Dataset entries
○ ○ ○
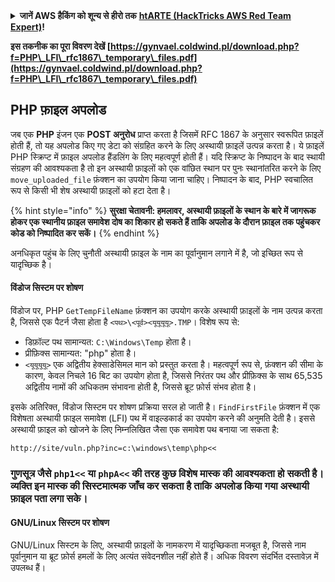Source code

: <details>

<summary><strong>जानें AWS हैकिंग को शून्य से हीरो तक</strong> <a href="https://training.hacktricks.xyz/courses/arte"><strong>htARTE (HackTricks AWS Red Team Expert)</strong></a><strong>!</strong></summary>

HackTricks का समर्थन करने के अन्य तरीके:

* अगर आप अपनी **कंपनी का विज्ञापन HackTricks में देखना चाहते हैं** या **HackTricks को PDF में डाउनलोड करना चाहते हैं** तो [**सब्सक्रिप्शन प्लान्स**](https://github.com/sponsors/carlospolop) देखें!
* [**आधिकारिक PEASS & HackTricks स्वैग**](https://peass.creator-spring.com) प्राप्त करें
* हमारे विशेष [**NFTs**](https://opensea.io/collection/the-peass-family) कलेक्शन, [**The PEASS Family**](https://opensea.io/collection/the-peass-family) खोजें
* **शामिल हों** 💬 [**डिस्कॉर्ड समूह**](https://discord.gg/hRep4RUj7f) या [**टेलीग्राम समूह**](https://t.me/peass) और **मुझे** **Twitter** 🐦 [**@carlospolopm**](https://twitter.com/carlospolopm)** का** **अनुसरण** करें।
* **अपने हैकिंग ट्रिक्स साझा करें, HackTricks** और [**HackTricks Cloud**](https://github.com/carlospolop/hacktricks-cloud) github repos में PRs सबमिट करके।

</details>



**इस तकनीक का पूरा विवरण देखें [https://gynvael.coldwind.pl/download.php?f=PHP\_LFI\_rfc1867\_temporary\_files.pdf](https://gynvael.coldwind.pl/download.php?f=PHP\_LFI\_rfc1867\_temporary\_files.pdf)**

## **PHP फ़ाइल अपलोड**

जब एक **PHP** इंजन एक **POST अनुरोध** प्राप्त करता है जिसमें RFC 1867 के अनुसार स्वरूपित फ़ाइलें होती हैं, तो यह अपलोड किए गए डेटा को संग्रहित करने के लिए अस्थायी फ़ाइलें उत्पन्न करता है। ये फ़ाइलें PHP स्क्रिप्ट में फ़ाइल अपलोड हैंडलिंग के लिए महत्वपूर्ण होती हैं। यदि स्क्रिप्ट के निष्पादन के बाद स्थायी संग्रहण की आवश्यकता है तो इन अस्थायी फ़ाइलों को एक वांछित स्थान पर पुनः स्थानांतरित करने के लिए `move_uploaded_file` फ़ंक्शन का उपयोग किया जाना चाहिए। निष्पादन के बाद, PHP स्वचालित रूप से किसी भी शेष अस्थायी फ़ाइलों को हटा देता है।

{% hint style="info" %}
**सुरक्षा चेतावनी: हमलावर, अस्थायी फ़ाइलों के स्थान के बारे में जागरूक होकर एक स्थानीय फ़ाइल समावेश दोष का शिकार हो सकते हैं ताकि अपलोड के दौरान फ़ाइल तक पहुंचकर कोड को निष्पादित कर सकें।**
{% endhint %}

अनधिकृत पहुंच के लिए चुनौती अस्थायी फ़ाइल के नाम का पूर्वानुमान लगाने में है, जो इच्छित रूप से यादृच्छिक है।

#### विंडोज सिस्टम पर शोषण

विंडोज पर, PHP `GetTempFileName` फ़ंक्शन का उपयोग करके अस्थायी फ़ाइलों के नाम उत्पन्न करता है, जिससे एक पैटर्न जैसा होता है `<पथ>\<पूर्व><यूयूयूयू>.TMP`। विशेष रूप से:

- डिफ़ॉल्ट पथ सामान्यत: `C:\Windows\Temp` होता है।
- प्रीफ़िक्स सामान्यत: "php" होता है।
- `<यूयूयूयू>` एक अद्वितीय हेक्साडेसिमल मान को प्रस्तुत करता है। महत्वपूर्ण रूप से, फ़ंक्शन की सीमा के कारण, केवल निचले 16 बिट का उपयोग होता है, जिससे निरंतर पथ और प्रीफ़िक्स के साथ 65,535 अद्वितीय नामों की अधिकतम संभावना होती है, जिससे ब्रूट फ़ोर्स संभव होता है।

इसके अतिरिक्त, विंडोज सिस्टम पर शोषण प्रक्रिया सरल हो जाती है। `FindFirstFile` फ़ंक्शन में एक विशेषता अस्थायी फ़ाइल समावेश (LFI) पथ में वाइल्डकार्ड का उपयोग करने की अनुमति देती है। इससे अस्थायी फ़ाइल को खोजने के लिए निम्नलिखित जैसा एक समावेश पथ बनाया जा सकता है:
```
http://site/vuln.php?inc=c:\windows\temp\php<<
```
### गुणसूत्र जैसे `php1<<` या `phpA<<` की तरह कुछ विशेष मास्क की आवश्यकता हो सकती है। व्यक्ति इन मास्क की सिस्टमात्मक जाँच कर सकता है ताकि अपलोड किया गया अस्थायी फ़ाइल पता लगा सके।

#### GNU/Linux सिस्टम पर शोषण

GNU/Linux सिस्टम के लिए, अस्थायी फ़ाइलों के नामकरण में यादृच्छिकता मजबूत है, जिससे नाम पूर्वानुमान या ब्रूट फ़ोर्स हमलों के लिए अत्यंत संवेदनशील नहीं होते हैं। अधिक विवरण संदर्भित दस्तावेज़ में उपलब्ध हैं।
○ ○ ○
▶ _What this task involves_:
Where does the string "github" appear in the records above? Show every line that holds it.

▶ _Result below_:
* अगर आप अपनी **कंपनी का विज्ञापन HackTricks में देखना चाहते हैं** या **HackTricks को PDF में डाउनलोड करना चाहते हैं** तो [**सब्सक्रिप्शन प्लान्स**](https://github.com/sponsors/carlospolop) देखें!
* **अपने हैकिंग ट्रिक्स साझा करें, HackTricks** और [**HackTricks Cloud**](https://github.com/carlospolop/hacktricks-cloud) github repos में PRs सबमिट करके।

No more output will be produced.